Sabine und Patrick M. | Großbritannien
August 2009
Unsere Schottland-Reise war durch die Buchung über Umfulana so sorgenfrei wie man es sich nur wünschen kann. Wir fühlten uns überall herzlich willkommen. Die Tipps der Gastgeber in unseren Unterkünften waren immer sehr hilfreich und wir haben sie gerne befolgt.
Über die schöne Landschaft ist sicher schon viel berichtet worden, daher hier nur kurz unsere weiteren persönlichen Highlights:
1. Die Destillerie-Führung in Aberlour.
Witzigerweise wurden wir von einem Kanadier herumgeführt. Aber er wusste echt alles und konnte es auch noch so super verständlich rüberbringen. Außerdem hatte er keinen schottischen Akzent ;-) Zum Abschluss bekam jeder sechs Gläser mit verschiedenen Sorten Whisky zum Probieren. Einfach klasse!
2. Unser Hotelzimmer in Ballator.
Herrlicher Blick über die bewaldeten Hügel. Hinter dem Haus beginnt gleich ein Wanderweg durch das Eichenwäldchen, der auf den Gipfel des Hügels führt.
3. Der geräucherte Lachs (Smoked Salmon) in Edinbane auf Skye.

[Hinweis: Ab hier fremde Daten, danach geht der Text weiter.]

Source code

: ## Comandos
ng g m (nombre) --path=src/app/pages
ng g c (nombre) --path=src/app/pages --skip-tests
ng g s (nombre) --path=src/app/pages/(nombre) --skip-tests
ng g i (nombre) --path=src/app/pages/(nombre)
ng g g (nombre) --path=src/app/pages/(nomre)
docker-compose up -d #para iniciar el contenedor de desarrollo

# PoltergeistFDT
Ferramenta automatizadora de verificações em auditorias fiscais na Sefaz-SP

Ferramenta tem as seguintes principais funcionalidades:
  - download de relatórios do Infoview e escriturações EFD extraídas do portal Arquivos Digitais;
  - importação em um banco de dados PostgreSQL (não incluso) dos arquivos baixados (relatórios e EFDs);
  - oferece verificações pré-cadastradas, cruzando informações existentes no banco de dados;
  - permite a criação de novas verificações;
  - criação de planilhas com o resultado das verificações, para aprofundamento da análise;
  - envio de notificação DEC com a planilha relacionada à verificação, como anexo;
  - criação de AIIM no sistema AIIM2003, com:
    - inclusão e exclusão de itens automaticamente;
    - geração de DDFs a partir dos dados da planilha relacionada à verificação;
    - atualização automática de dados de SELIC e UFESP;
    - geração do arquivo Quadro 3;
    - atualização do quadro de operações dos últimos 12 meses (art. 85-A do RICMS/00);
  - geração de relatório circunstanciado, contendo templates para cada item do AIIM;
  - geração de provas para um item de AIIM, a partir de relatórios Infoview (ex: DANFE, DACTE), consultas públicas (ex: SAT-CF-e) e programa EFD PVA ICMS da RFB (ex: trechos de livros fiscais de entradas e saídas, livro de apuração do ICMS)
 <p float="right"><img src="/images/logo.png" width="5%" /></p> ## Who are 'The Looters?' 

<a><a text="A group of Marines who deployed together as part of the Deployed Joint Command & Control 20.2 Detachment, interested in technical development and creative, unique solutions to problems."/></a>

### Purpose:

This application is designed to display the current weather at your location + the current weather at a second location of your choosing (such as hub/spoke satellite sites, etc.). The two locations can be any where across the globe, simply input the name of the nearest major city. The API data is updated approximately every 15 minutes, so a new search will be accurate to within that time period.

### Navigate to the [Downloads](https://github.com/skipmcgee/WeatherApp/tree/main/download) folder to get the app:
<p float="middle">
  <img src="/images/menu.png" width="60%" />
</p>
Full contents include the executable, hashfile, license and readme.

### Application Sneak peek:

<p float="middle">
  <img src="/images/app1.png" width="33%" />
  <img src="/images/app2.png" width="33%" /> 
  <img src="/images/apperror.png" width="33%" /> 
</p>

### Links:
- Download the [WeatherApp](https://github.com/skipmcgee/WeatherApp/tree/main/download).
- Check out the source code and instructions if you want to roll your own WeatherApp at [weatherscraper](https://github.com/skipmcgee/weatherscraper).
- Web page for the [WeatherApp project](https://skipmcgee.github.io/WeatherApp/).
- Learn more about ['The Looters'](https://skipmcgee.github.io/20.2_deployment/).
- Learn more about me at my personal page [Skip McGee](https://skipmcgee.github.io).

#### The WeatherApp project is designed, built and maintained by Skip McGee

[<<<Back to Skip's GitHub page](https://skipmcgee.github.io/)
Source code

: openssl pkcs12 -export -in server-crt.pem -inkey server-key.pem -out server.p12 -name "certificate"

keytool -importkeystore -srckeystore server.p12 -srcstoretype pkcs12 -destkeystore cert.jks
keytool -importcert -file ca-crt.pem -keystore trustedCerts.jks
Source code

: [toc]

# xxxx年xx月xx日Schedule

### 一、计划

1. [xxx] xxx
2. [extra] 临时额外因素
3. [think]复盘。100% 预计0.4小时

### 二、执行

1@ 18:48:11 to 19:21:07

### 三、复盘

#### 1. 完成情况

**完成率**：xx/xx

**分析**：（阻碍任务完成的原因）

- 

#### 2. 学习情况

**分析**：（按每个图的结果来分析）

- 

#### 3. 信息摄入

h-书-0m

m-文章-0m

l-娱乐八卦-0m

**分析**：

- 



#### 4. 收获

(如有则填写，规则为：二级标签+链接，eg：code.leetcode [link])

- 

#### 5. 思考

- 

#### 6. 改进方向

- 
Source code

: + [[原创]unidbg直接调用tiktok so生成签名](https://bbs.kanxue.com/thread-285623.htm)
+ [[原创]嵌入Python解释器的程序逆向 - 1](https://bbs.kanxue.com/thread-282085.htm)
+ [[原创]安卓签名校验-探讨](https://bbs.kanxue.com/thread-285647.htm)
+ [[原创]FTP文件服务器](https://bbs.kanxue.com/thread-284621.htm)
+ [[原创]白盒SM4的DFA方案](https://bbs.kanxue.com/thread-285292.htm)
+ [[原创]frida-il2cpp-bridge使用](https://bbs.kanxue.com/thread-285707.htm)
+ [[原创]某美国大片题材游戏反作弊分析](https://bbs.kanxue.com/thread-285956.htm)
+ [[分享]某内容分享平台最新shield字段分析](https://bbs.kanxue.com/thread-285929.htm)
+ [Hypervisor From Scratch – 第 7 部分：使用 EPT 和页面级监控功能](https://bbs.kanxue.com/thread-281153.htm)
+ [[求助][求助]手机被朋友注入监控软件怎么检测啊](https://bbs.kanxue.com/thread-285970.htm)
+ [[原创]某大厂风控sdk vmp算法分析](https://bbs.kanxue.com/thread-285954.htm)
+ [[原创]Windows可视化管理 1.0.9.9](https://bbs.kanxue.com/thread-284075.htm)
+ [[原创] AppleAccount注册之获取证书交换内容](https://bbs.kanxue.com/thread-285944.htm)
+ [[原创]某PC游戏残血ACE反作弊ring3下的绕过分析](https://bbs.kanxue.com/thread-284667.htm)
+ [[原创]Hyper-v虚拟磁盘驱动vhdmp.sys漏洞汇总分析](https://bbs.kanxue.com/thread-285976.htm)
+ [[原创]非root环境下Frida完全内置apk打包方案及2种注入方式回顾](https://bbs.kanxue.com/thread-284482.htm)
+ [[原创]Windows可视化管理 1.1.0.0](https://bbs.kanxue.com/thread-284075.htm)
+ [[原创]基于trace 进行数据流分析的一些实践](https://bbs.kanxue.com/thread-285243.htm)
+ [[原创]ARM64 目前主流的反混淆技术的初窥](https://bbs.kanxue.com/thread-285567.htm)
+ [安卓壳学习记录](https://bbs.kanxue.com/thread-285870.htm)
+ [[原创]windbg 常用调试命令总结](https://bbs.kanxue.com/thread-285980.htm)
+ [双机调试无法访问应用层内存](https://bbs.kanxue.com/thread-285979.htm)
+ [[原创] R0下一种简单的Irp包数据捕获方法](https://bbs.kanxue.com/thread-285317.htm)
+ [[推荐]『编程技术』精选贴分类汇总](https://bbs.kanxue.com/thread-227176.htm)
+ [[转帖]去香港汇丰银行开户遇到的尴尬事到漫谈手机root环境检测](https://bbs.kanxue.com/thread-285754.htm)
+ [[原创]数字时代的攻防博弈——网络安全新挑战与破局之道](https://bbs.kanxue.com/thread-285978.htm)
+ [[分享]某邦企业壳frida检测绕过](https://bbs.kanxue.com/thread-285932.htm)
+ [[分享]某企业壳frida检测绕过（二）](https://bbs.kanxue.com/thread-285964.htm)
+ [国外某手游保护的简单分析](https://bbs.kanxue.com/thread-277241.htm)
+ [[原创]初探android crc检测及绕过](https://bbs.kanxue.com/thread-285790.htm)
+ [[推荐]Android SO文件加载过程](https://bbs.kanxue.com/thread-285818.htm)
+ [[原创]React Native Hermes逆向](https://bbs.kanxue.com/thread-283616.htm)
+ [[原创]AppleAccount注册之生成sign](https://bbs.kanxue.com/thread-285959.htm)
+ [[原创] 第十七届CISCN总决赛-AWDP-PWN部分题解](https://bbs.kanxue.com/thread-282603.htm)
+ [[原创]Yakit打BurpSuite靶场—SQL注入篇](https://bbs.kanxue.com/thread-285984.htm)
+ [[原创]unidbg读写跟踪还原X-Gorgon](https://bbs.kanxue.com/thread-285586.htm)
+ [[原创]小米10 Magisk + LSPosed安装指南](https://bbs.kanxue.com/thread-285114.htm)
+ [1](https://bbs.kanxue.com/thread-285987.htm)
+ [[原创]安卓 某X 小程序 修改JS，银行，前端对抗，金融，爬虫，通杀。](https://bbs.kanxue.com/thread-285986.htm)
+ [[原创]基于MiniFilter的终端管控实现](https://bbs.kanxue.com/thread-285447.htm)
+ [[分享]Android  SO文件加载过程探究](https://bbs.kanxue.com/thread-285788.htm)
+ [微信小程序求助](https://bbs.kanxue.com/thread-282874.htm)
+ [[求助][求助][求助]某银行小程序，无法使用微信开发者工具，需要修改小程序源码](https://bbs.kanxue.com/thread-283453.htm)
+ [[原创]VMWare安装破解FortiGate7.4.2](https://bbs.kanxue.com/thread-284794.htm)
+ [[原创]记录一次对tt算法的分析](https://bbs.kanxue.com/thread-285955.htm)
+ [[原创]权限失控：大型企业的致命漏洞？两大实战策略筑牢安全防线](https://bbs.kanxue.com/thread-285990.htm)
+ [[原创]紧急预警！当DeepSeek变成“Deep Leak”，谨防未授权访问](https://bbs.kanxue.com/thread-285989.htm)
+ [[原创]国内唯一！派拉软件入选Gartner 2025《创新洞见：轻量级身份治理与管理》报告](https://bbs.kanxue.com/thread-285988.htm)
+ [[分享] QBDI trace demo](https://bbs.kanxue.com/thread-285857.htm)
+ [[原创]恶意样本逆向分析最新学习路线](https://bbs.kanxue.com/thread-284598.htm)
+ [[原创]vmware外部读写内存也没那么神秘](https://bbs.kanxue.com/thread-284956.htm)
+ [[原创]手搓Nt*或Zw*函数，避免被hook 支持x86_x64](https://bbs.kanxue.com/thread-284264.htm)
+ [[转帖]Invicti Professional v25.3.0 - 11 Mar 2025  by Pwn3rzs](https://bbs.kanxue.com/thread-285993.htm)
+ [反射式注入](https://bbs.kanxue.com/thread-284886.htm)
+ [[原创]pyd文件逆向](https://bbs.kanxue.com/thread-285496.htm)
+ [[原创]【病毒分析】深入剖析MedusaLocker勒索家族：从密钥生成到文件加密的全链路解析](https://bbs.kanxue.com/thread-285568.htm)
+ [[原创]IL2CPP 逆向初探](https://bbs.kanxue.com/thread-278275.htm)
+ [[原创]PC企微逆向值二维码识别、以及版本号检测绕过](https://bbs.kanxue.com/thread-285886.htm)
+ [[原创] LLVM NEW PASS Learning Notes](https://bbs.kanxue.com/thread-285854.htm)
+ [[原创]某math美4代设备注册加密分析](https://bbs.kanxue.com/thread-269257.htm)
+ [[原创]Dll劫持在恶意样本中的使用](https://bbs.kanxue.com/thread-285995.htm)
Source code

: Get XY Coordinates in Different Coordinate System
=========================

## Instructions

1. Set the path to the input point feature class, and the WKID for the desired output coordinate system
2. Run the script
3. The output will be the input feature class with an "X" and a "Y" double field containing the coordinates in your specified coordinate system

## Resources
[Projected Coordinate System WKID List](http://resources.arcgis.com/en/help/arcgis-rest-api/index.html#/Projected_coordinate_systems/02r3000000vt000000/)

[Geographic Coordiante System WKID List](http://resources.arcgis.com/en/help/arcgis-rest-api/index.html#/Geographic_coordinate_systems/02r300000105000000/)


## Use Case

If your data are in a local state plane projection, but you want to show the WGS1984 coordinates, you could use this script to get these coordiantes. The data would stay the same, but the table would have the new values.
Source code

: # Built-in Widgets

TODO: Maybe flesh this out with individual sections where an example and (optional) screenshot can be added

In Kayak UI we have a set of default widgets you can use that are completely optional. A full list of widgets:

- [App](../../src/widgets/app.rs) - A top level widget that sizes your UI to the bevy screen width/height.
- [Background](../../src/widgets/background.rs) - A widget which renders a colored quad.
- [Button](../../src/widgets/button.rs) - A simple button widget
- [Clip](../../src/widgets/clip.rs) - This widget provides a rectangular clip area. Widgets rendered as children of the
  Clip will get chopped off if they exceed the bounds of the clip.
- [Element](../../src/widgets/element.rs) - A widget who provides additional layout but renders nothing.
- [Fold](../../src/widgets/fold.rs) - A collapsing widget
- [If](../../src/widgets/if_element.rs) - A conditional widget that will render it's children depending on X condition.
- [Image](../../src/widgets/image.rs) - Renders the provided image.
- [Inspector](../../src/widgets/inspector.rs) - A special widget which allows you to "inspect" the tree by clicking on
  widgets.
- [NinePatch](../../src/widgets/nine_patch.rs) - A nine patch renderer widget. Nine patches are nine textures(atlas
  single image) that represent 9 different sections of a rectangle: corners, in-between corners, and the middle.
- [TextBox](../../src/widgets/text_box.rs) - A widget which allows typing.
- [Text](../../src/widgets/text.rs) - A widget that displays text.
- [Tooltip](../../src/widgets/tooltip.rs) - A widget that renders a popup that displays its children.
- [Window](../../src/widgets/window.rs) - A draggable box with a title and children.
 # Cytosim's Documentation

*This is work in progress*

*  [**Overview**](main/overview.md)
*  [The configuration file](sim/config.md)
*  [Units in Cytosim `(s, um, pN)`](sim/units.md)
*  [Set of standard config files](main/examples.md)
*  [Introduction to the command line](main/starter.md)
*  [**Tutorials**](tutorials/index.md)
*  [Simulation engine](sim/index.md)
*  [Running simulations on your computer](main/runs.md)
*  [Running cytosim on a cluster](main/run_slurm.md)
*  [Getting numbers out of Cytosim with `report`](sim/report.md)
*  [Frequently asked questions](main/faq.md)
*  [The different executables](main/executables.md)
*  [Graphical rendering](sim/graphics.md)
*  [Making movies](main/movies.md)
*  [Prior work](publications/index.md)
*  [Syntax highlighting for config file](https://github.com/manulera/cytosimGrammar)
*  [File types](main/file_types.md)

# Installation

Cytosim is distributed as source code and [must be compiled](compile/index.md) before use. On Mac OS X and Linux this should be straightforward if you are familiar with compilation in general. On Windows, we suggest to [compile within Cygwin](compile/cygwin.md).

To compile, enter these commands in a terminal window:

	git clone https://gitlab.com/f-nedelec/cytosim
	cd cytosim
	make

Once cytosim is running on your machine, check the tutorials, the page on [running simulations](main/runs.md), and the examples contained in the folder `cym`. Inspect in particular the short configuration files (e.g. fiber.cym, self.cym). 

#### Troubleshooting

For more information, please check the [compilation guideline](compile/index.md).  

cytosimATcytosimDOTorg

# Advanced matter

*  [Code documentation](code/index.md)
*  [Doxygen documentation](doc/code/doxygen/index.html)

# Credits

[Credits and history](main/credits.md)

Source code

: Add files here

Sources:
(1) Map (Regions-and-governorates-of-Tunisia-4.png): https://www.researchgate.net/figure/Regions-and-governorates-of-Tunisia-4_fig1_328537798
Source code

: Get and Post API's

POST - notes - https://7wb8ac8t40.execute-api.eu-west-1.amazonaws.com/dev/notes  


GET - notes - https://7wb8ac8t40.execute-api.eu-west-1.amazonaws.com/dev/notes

Das Restaurant war ein Tipp unserer Gastwirtin. Wir fanden es so vorzüglich, dass wir am nächsten Abend nochmal dort hingegangen sind und das gleiche bestellt haben!
4. Oban.
Die Stadt an sich ist vielleicht gar nicht so spektakulär. Ein Touristenort mit viele Cafés, Pubs, Restaurants. Aber wir hatten einen ganzen Tag (zwei Übernachtungen), um uns hier umzuschauen und es hat einfach alles gestimmt. Unser kleines Hotel lag am Nordrand der Stadt mit herrlicher Bayview von unserem Zimmer aus. Zu Fuß hat man an der Promenade entlang einen schönen Spazierweg von ca. 15-20 Minuten in die Ortsmitte. Das höher gelegene Kollosseum bietet eine tolle Aussicht über den Hafen und zu den vorgelagerten Inseln hin. Selbstverständlich waren wir auch hier in der Whisky-Destillerie (es fing gerade an zu regnen:-). Bei der Fischbude am Pier gab es leckere Jakobsmuscheln. Außerdem haben wir beobachtet, wie dort gerade lebende Langusten angeliefert wurden. Abends waren wir im Restaurant „Waterfront“. Hummer, Langusten, Highland-Rind mit Aussicht auf Kollosseum und Hafen – wir kamen am nächsten Abend nochmal hierher.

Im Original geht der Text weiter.